After seeing so many ugly, sweaty NFL players, I’m more than happy to use Lauren Tannehill as the “featured image” for this article. Look at her – can you blame me?
Yes, we here in the Carolinas woke up to Jack Frost nipping at more than just our noses this morning, but the Carolina Panthers have the luxury of playing in warm, sunny Miami, Florida today.
I’m sure this is one game they are actually happy to be on the road for, and in the particular location they are. Temperatures last night dipped into freezing in many areas, and even below, in the greater Charlotte area. Sunday night will be even worse.
It is not in the 20’s or 30’s there. As I write this, it’s 76 degrees and I’m kinda ticked off over it all but hey that’s how it goes.

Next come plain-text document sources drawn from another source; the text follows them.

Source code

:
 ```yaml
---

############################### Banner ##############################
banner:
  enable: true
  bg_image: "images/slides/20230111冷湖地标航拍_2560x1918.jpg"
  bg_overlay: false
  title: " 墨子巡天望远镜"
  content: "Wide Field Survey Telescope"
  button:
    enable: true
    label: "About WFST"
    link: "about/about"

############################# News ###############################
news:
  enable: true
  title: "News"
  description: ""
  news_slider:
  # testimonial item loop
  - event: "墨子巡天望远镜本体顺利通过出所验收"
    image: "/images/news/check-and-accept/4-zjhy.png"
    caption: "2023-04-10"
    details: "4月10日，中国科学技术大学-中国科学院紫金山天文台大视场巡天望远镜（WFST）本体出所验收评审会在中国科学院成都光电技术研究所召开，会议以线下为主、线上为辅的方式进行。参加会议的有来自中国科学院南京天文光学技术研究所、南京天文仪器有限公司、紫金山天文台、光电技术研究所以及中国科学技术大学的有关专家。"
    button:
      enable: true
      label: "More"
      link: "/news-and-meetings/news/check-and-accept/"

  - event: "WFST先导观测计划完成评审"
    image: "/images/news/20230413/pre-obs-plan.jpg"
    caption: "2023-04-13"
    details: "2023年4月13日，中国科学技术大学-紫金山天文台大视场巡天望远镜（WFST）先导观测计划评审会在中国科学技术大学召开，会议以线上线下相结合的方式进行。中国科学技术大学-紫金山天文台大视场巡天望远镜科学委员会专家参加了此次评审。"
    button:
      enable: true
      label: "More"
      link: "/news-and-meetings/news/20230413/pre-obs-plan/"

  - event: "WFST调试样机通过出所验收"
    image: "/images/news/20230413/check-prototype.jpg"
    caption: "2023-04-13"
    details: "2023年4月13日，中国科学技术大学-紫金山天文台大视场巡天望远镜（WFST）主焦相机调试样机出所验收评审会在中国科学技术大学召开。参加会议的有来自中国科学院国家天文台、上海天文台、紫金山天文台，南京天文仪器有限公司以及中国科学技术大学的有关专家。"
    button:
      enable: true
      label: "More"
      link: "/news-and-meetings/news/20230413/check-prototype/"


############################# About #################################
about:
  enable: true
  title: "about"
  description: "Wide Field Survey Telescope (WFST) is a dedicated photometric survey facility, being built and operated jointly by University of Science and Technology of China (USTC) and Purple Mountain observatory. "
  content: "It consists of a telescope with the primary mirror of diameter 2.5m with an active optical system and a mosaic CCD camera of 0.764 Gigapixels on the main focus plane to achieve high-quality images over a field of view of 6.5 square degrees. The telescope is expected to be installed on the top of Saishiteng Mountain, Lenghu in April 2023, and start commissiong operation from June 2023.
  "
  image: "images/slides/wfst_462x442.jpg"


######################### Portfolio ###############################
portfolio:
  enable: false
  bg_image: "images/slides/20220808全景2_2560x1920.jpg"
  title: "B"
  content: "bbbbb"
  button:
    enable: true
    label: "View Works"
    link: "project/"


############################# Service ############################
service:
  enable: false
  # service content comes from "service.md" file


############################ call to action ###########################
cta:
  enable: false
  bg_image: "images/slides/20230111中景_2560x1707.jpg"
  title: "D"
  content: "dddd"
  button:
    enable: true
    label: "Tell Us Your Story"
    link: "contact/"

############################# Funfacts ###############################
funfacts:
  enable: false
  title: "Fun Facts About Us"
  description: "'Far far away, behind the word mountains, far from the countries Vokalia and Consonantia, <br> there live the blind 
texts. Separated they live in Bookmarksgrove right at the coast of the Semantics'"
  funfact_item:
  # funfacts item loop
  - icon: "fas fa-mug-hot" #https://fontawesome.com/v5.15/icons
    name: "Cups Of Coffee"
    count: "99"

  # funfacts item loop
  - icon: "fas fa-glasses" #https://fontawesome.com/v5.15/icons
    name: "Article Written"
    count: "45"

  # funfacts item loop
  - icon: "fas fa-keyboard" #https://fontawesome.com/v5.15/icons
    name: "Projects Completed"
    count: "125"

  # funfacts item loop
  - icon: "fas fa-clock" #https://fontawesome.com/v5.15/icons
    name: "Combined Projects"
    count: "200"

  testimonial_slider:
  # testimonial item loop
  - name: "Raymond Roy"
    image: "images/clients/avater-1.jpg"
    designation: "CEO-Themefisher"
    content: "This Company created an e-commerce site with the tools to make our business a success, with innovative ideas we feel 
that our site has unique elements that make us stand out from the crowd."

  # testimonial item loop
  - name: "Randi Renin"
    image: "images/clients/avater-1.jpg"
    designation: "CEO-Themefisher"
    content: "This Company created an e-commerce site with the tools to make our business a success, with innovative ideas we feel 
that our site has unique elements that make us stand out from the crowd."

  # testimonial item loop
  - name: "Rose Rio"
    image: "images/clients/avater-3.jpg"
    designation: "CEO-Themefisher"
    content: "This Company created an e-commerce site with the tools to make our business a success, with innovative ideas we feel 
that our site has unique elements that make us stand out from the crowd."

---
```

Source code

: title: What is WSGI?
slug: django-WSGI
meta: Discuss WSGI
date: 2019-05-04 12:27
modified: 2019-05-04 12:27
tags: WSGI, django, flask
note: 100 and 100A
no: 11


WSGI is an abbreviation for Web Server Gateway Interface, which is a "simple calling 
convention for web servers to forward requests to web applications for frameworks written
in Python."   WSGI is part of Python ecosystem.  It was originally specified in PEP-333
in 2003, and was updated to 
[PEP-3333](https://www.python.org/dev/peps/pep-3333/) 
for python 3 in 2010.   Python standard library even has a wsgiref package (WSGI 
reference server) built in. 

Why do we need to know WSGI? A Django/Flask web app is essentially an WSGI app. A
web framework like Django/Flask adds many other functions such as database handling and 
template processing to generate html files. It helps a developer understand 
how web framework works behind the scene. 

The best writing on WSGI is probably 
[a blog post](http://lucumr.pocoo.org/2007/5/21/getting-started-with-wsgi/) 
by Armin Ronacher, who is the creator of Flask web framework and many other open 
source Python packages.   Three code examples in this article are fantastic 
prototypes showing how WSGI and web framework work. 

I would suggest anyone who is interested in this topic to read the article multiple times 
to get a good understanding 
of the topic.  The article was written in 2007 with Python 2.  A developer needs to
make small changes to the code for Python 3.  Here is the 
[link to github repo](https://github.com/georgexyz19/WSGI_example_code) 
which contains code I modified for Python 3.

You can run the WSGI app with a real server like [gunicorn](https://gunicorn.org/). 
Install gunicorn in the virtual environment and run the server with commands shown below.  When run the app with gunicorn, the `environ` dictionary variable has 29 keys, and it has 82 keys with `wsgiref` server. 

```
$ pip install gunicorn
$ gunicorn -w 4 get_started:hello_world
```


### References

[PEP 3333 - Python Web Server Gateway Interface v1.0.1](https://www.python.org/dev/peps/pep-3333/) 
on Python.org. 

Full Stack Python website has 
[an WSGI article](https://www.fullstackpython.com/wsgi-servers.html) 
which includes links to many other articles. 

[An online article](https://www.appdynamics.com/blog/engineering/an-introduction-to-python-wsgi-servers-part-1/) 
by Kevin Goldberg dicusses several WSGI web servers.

As it turns out, the warm weather that usually is a nice home field advantage for the Dolphins – especially in games earlier in the season where the humidity along with the heat often wears down opponents – won’t be a factor against the Panthers. Carolina plays outdoors as well and is used to feeling punishing heat during September and even some in October, so the home-field “heat” advantage isn’t one for Miami.
We all know by now of the issues surrounding the Dolphins due to racially-charged voicemails and texts sent from Miami guard Richie Incognito to second-year tackle from Stanford, Jonathan Martin.
What this does to them off the field is at best a distraction and at worst a total shaking of the core of the foundation for also second-year Head Coach Joe Philbin, General Manager Jeff Ireland, and the entire organization. They proved that much in their loss to the previously winless Tampa Bay Bucs and have played poorly every since the scandal hit, winning no games the past two weeks.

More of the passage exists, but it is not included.